» **AIM OF THE EXERCISE**:
Copy each line of the entries below that contains the string "ordering".

*** Opening EXERCISE MATERIAL ***

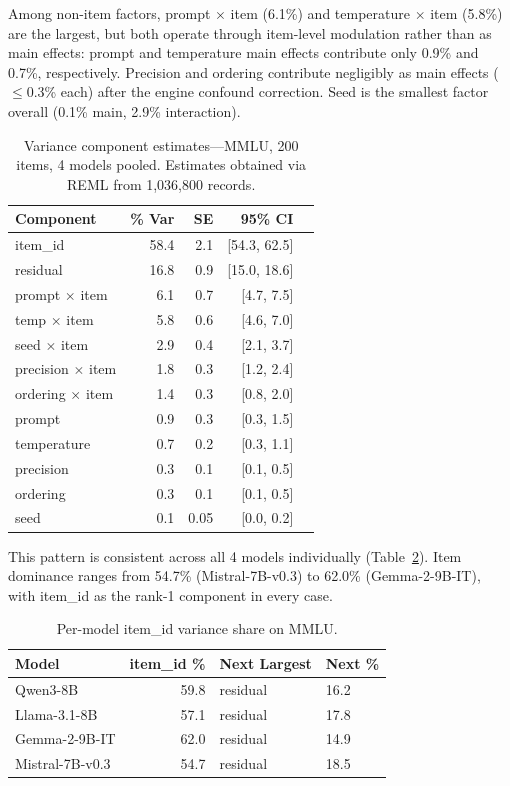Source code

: \documentclass[letterpaper,11pt]{article}
\begin{document}
Among non-item factors, prompt $\times$ item (6.1\%) and temperature $\times$ item (5.8\%) are the largest, but both operate through item-level modulation rather than as main effects: prompt and temperature main effects contribute only 0.9\% and 0.7\%, respectively.
Precision and ordering contribute negligibly as main effects ($\leq$0.3\% each) after the engine confound correction.
Seed is the smallest factor overall (0.1\% main, 2.9\% interaction).

\begin{table}[t]
\centering
\caption{Variance component estimates---MMLU, 200 items, 4 models pooled. Estimates obtained via REML from 1,036,800 records.}
\label{tab:variance_components}
\small
\begin{tabular}{lrrrr}
\toprule
Component & \% Var & SE & 95\% CI \\
\midrule
item\_id & 58.4 & 2.1 & [54.3, 62.5] \\
residual & 16.8 & 0.9 & [15.0, 18.6] \\
prompt $\times$ item & 6.1 & 0.7 & [4.7, 7.5] \\
temp $\times$ item & 5.8 & 0.6 & [4.6, 7.0] \\
seed $\times$ item & 2.9 & 0.4 & [2.1, 3.7] \\
precision $\times$ item & 1.8 & 0.3 & [1.2, 2.4] \\
ordering $\times$ item & 1.4 & 0.3 & [0.8, 2.0] \\
prompt & 0.9 & 0.3 & [0.3, 1.5] \\
temperature & 0.7 & 0.2 & [0.3, 1.1] \\
precision & 0.3 & 0.1 & [0.1, 0.5] \\
ordering & 0.3 & 0.1 & [0.1, 0.5] \\
seed & 0.1 & 0.05 & [0.0, 0.2] \\
\bottomrule
\end{tabular}
\end{table}

This pattern is consistent across all 4 models individually (Table~\ref{tab:per_model_item}).
Item dominance ranges from 54.7\% (Mistral-7B-v0.3) to 62.0\% (Gemma-2-9B-IT), with item\_id as the rank-1 component in every case.

\begin{table}[t]
\centering
\caption{Per-model item\_id variance share on MMLU.}
\label{tab:per_model_item}
\small
\begin{tabular}{lrll}
\toprule
Model & item\_id \% & Next Largest & Next \% \\
\midrule
Qwen3-8B & 59.8 & residual & 16.2 \\
Llama-3.1-8B & 57.1 & residual & 17.8 \\
Gemma-2-9B-IT & 62.0 & residual & 14.9 \\
Mistral-7B-v0.3 & 54.7 & residual & 18.5 \\
\bottomrule
\end{tabular}
\end{table}
\end{document}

*** Closing EXERCISE MATERIAL ***

» **EXPECTED ANSWER**:
Precision and ordering contribute negligibly as main effects ($\leq$0.3\% each) after the engine confound correction.
ordering $\times$ item & 1.4 & 0.3 & [0.8, 2.0] \\
ordering & 0.3 & 0.1 & [0.1, 0.5] \\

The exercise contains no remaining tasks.